■ WHAT IS REQUIRED
Search the data below for the word "options" and copy each line that holds it.

•••

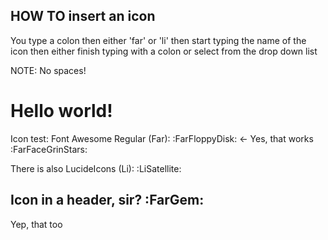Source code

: ## HOW TO insert an icon
You type a colon
then either 'far' or 'li' 
then start typing the name of the icon
then either finish typing with a colon
or select from the drop down list

NOTE: No spaces!

# Hello world!
Icon test: Font Awesome Regular (Far): :FarFloppyDisk: <- Yes, that works :FarFaceGrinStars: 

There is also LucideIcons (Li): :LiSatellite: 
## Icon in a header, sir? :FarGem:
Yep, that too

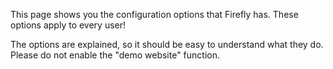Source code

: This page shows you the configuration options that Firefly has. These options apply to every user!

The options are explained, so it should be easy to understand what they do. Please do not enable the "demo website" function.
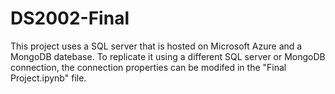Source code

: # DS2002-Final
This project uses a SQL server that is hosted on Microsoft Azure and a MongoDB datebase. To replicate it using a different SQL server or MongoDB connection, the connection properties can be modifed in the "Final Project.ipynb" file.

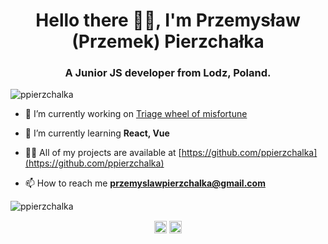 <link rel="stylesheet" href="https://cdn.jsdelivr.net/gh/devicons/devicon@v2.10.1/devicon.min.css">
<h1 align="center">Hello there 🧔🏽, I'm Przemysław (Przemek) Pierzchałka</h1>
<h3 align="center">A Junior JS developer from Lodz, Poland.</h3>

<p align="left"> <img src="https://komarev.com/ghpvc/?username=ppierzchalka" alt="ppierzchalka" /> </p>

- 🔭 I’m currently working on [Triage wheel of misfortune](https://github.com/ppierzchalka/triage-wheel-of-misfortune)

- 🌱 I’m currently learning **React, Vue**

- 👨‍💻 All of my projects are available at [https://github.com/ppierzchalka](https://github.com/ppierzchalka)

- 📫 How to reach me **przemyslawpierzchalka@gmail.com**

<p align="left">
<img src="https://github-readme-stats.vercel.app/api?username=ppierzchalka&show_icons=true&theme=synthwave" alt="ppierzchalka" />
</p>

<p align="center">
<a href="https://linkedin.com/in/przemyslaw-pierzchalka" target="blank"><img align="center" src="https://cdn.jsdelivr.net/npm/simple-icons@3.0.1/icons/linkedin.svg" alt="przemyslaw-pierzchalka" height="20" width="20" /></a>
<a href="https://codesandbox.com/ppierzchalka" target="blank"><img align="center" src="https://cdn.jsdelivr.net/npm/simple-icons@3.0.1/icons/codesandbox.svg" alt="ppierzchalka" height="20" width="20" /></a>
</p>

•••

■ RESPONSE
: This page shows you the configuration options that Firefly has. These options apply to every user!
The options are explained, so it should be easy to understand what they do. Please do not enable the "demo website" function.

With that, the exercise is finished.